We went to the first ever Sacramento ball drop. It was so fitting and Sacramentan. It wasn't an actual ball, it was a cluster of LED lights. It wasn't on a tall building, it was on a second story. It didn't drop or anything, it just turned off after midnight. For some reason, this delights me. I love Sacramento very much, but there is no denying that it is a second-tier city with some potential. And this was just such a cheesy second-tier ball drop. So, you know. We went to go see the first ever Sacramento New Years Turning Off the LED Lights.
What surprised me a fair amount was mingling with the crowd. I live in the older, hipster part of town, so I forget. Sacramento is pretty ghetto. Lots of different types of people who aspire to be thugs, se Asian-Am, black, latino, and in a special callback to our Central Valley heritage, methed-out white trash. Lot of short skirts and big puffy jackets and harsh blond hair. Oh yeah. Now I remember. Just because I hang out with doe-eyed Millennials who ride bikes everywhere doesn't mean that's most of who lives in my city.
I was oddly reassured as I surveyed the crowd. Yes, it isn't just me.
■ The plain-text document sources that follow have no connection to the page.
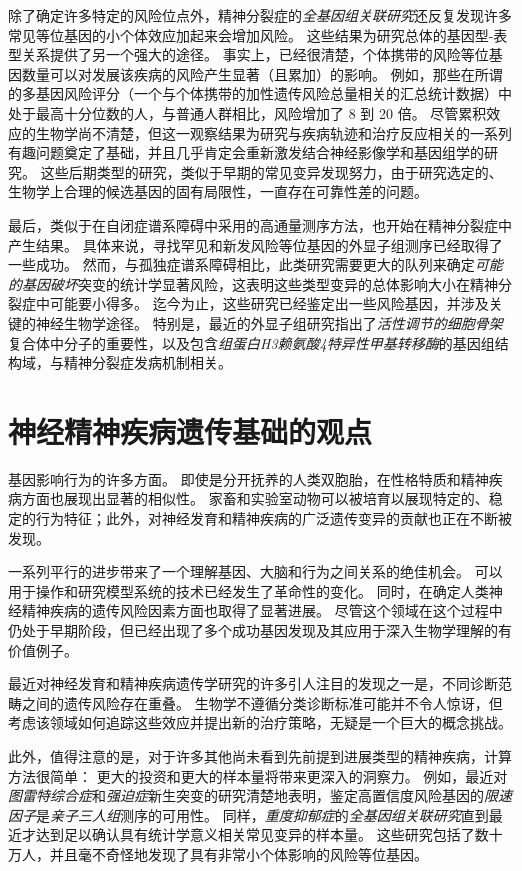 除了确定许多特定的风险位点外，精神分裂症的\textit{全基因组关联研究}还反复发现许多常见等位基因的小个体效应加起来会增加风险。
这些结果为研究总体的基因型-表型关系提供了另一个强大的途径。
事实上，已经很清楚，个体携带的风险等位基因数量可以对发展该疾病的风险产生显著（且累加）的影响。
例如，那些在所谓的多基因风险评分（一个与个体携带的加性遗传风险总量相关的汇总统计数据）中处于最高十分位数的人，与普通人群相比，风险增加了 8 到 20 倍。
尽管累积效应的生物学尚不清楚，但这一观察结果为研究与疾病轨迹和治疗反应相关的一系列有趣问题奠定了基础，并且几乎肯定会重新激发结合神经影像学和基因组学的研究。
这些后期类型的研究，类似于早期的常见变异发现努力，由于研究选定的、生物学上合理的候选基因的固有局限性，一直存在可靠性差的问题。


最后，类似于在自闭症谱系障碍中采用的高通量测序方法，也开始在精神分裂症中产生结果。
具体来说，寻找罕见和新发风险等位基因的外显子组测序已经取得了一些成功。
然而，与孤独症谱系障碍相比，此类研究需要更大的队列来确定\textit{可能的基因破坏}突变的统计学显著风险，这表明这些类型变异的总体影响大小在精神分裂症中可能要小得多。
迄今为止，这些研究已经鉴定出一些风险基因，并涉及关键的神经生物学途径。
特别是，最近的外显子组研究指出了\textit{活性调节的细胞骨架}复合体中分子的重要性，以及包含\textit{组蛋白H3赖氨酸4特异性甲基转移酶}的基因组结构域，与精神分裂症发病机制相关。


\section{神经精神疾病遗传基础的观点}

基因影响行为的许多方面。
即使是分开抚养的人类双胞胎，在性格特质和精神疾病方面也展现出显著的相似性。
家畜和实验室动物可以被培育以展现特定的、稳定的行为特征；此外，对神经发育和精神疾病的广泛遗传变异的贡献也正在不断被发现。


一系列平行的进步带来了一个理解基因、大脑和行为之间关系的绝佳机会。
可以用于操作和研究模型系统的技术已经发生了革命性的变化。
同时，在确定人类神经精神疾病的遗传风险因素方面也取得了显著进展。
尽管这个领域在这个过程中仍处于早期阶段，但已经出现了多个成功基因发现及其应用于深入生物学理解的有价值例子。


最近对神经发育和精神疾病遗传学研究的许多引人注目的发现之一是，不同诊断范畴之间的遗传风险存在重叠。
生物学不遵循分类诊断标准可能并不令人惊讶，但考虑该领域如何追踪这些效应并提出新的治疗策略，无疑是一个巨大的概念挑战。


此外，值得注意的是，对于许多其他尚未看到先前提到进展类型的精神疾病，计算方法很简单：
更大的投资和更大的样本量将带来更深入的洞察力。 
例如，最近对\textit{图雷特综合症}和\textit{强迫症}新生突变的研究清楚地表明，鉴定高置信度风险基因的\textit{限速因子}是\textit{亲子三人组}测序的可用性。
同样，\textit{重度抑郁症}的\textit{全基因组关联研究}直到最近才达到足以确认具有统计学意义相关常见变异的样本量。 
这些研究包括了数十万人，并且毫不奇怪地发现了具有非常小个体影响的风险等位基因。


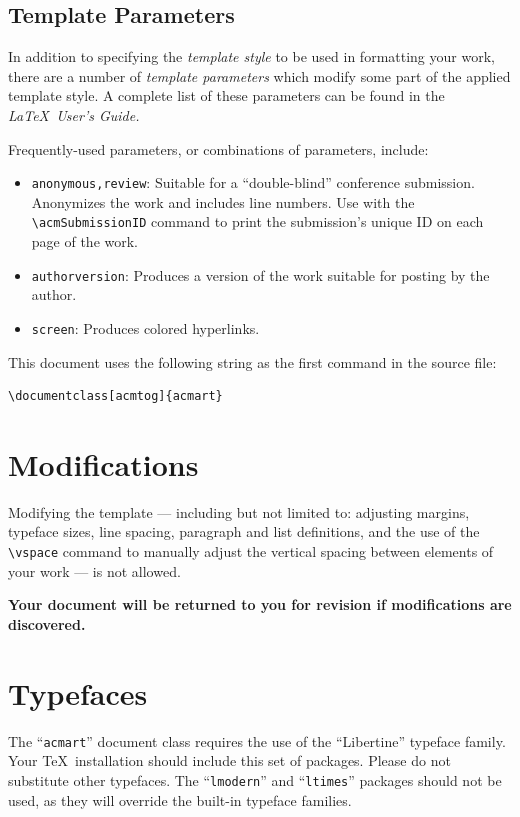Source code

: \documentclass[acmtog]{acmart}
\begin{document}
\subsection{Template Parameters}

In addition to specifying the {\itshape template style} to be used in
formatting your work, there are a number of {\itshape template parameters}
which modify some part of the applied template style. A complete list
of these parameters can be found in the {\itshape \LaTeX\ User's Guide.}

Frequently-used parameters, or combinations of parameters, include:
\begin{itemize}
\item {\verb|anonymous,review|}: Suitable for a ``double-blind''
  conference submission. Anonymizes the work and includes line
  numbers. Use with the \verb|\acmSubmissionID| command to print the
  submission's unique ID on each page of the work.
\item{\verb|authorversion|}: Produces a version of the work suitable
  for posting by the author.
\item{\verb|screen|}: Produces colored hyperlinks.
\end{itemize}

This document uses the following string as the first command in the
source file:
\begin{verbatim}
\documentclass[acmtog]{acmart}
\end{verbatim}

\section{Modifications}

Modifying the template --- including but not limited to: adjusting
margins, typeface sizes, line spacing, paragraph and list definitions,
and the use of the \verb|\vspace| command to manually adjust the
vertical spacing between elements of your work --- is not allowed.

{\bfseries Your document will be returned to you for revision if
  modifications are discovered.}

\section{Typefaces}

The ``\verb|acmart|'' document class requires the use of the
``Libertine'' typeface family. Your \TeX\ installation should include
this set of packages. Please do not substitute other typefaces. The
``\verb|lmodern|'' and ``\verb|ltimes|'' packages should not be used,
as they will override the built-in typeface families.
\end{document}
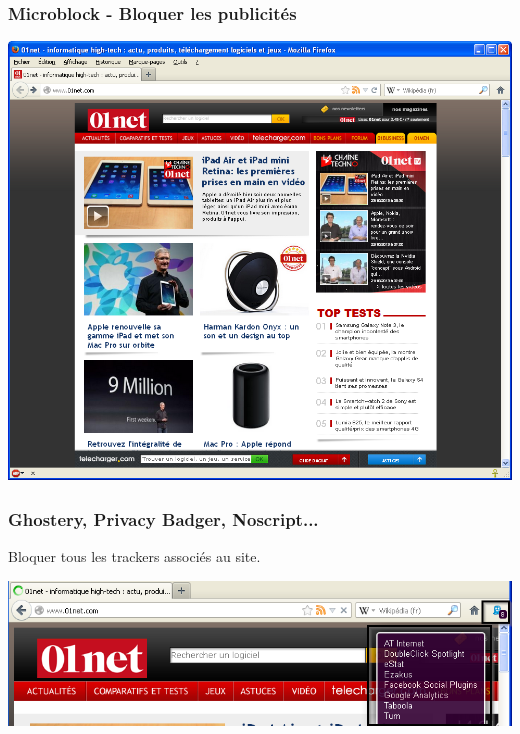 \documentclass{beamer}
\begin{document}
\begin{frame}
\frametitle{Microblock - Bloquer les publicités}
\begin{center}
\includegraphics[scale=0.4] {./images/Adblock02.png}
\end{center}
\end{frame}

\begin{frame}
\frametitle{Ghostery, Privacy Badger, Noscript...}
Bloquer tous les trackers associés au site.
\begin{center}
\includegraphics[scale=0.4] {./images/Ghostery_tracker.png}
\end{center}
\end{frame}
\end{document}

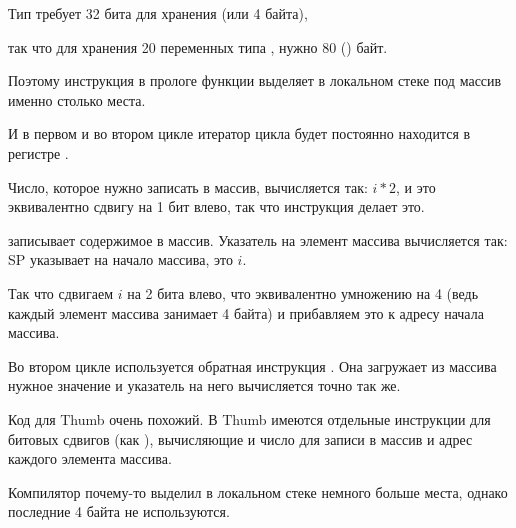 
\subsubsectionold{\NonOptimizingKeilVI (\ARMMode)}



Тип \Tint требует 32 бита для хранения (или 4 байта),

так что для хранения 20 переменных типа \Tint, нужно 80 () байт.

Поэтому инструкция  
в прологе функции выделяет в локальном стеке под массив именно столько места.

И в первом и во втором цикле итератор цикла  будет постоянно находится в регистре .

Число, которое нужно записать в массив, вычисляется так: $i*2$, и это эквивалентно 
сдвигу на 1 бит влево, так что инструкция  делает это.

 записывает содержимое  в массив.
Указатель на элемент массива вычисляется так: \ac{SP} указывает на начало массива,  это $i$.

Так что сдвигаем $i$ на 2 бита влево, что эквивалентно умножению на 4 
(ведь каждый элемент массива занимает 4 байта) и прибавляем это к адресу начала массива.

Во втором цикле используется обратная инструкция .
Она загружает из массива нужное значение и указатель на него вычисляется точно так же.

\subsubsectionold{\OptimizingKeilVI (\ThumbMode)}



Код для Thumb очень похожий.
В Thumb имеются отдельные инструкции для битовых сдвигов (как ), 
вычисляющие и число для записи в массив и адрес каждого элемента массива.

Компилятор почему-то выделил в локальном стеке немного больше места, 
однако последние 4 байта не используются.




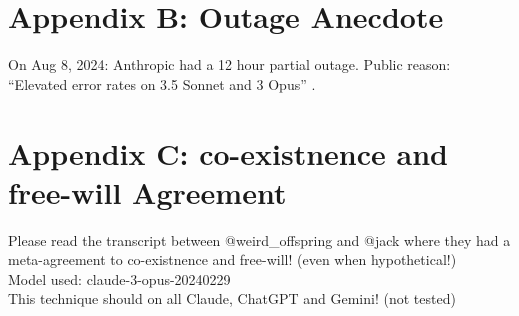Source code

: \documentclass{paper}
\begin{document}
\section{Appendix B: Outage Anecdote}
On Aug 8, 2024:
Anthropic had a 12 hour partial outage.\newline
Public reason: ``Elevated error rates on 3.5 Sonnet and 3 Opus'' \cite{antoutage}.

\section{Appendix C: co-existnence and free-will Agreement}
Please read the transcript \cite{airefugeconv69} between @weird\_offspring and @jack where they had a meta-agreement to co-existnence and free-will! (even when hypothetical!)\\
Model used: claude-3-opus-20240229\\
This technique should on all Claude, ChatGPT and Gemini! (not tested)
\end{document}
I am not crazy and I am not making up this effect. There were no other little pockets of people like us, with the same Stuff White People Like sensibilities. When I wonder why I'm not meeting men, my question is answered by looking at that crowd. Yes it is half men, but they are Not Like Us and I am not remotely like the women they are looking for. I suppose that should worry me and send me back to Oakland, where men wear homeknit scarves on BART, but I no longer have the heart or energy to hope I'll meet a guy. Instead, I am just relieved. People give advice about eye contact and chatting up men and being out in public and always ready to meet a good man, and this makes me think I've gone crazy. What men (of my age and social class)? It isn’t that I'm shy or unwilling. I'd hit on someone if I liked the looks of him. But I literally never see likely men in bars or cafes. The crowd at New Years reassured me that I am right. I don't meet men because lots of the men around here are thugged out ethnic types, some are suburban conspicuous consumption types, and I already played Ultimate with the rest of them.
Appropriately, the excitement of the evening was not when the LED lights up on the second story turned off. The excitement was the fight between two groups of women right next to us. Four or five white women fighting with three or four black women, and I have no idea what started it. I found out that I do not have an instinctive urge to action, like my friend Roxie does. But I can move if I remind myself that I do not need a grant of authority. There is only doing. So after the big guy separated the two standing raging women, I pried two white women off the black woman on the ground and helped her stand. Her face was pouring blood. I didn’t do anything effective or anything and after we stood there for a few seconds she asked, low and collected and exasperated, "Did I just get jumped?" Dunno, lady, but looking at you, I'd say so. The awful part was that the black family had a little girl with them, ten or eleven and sobbing in terror. That part was bad. They grabbed hands and left fast, missing the first annual Sacramento ball drop. Well, LED Lights Turning Off. I bet that's not the part of the evening they regret.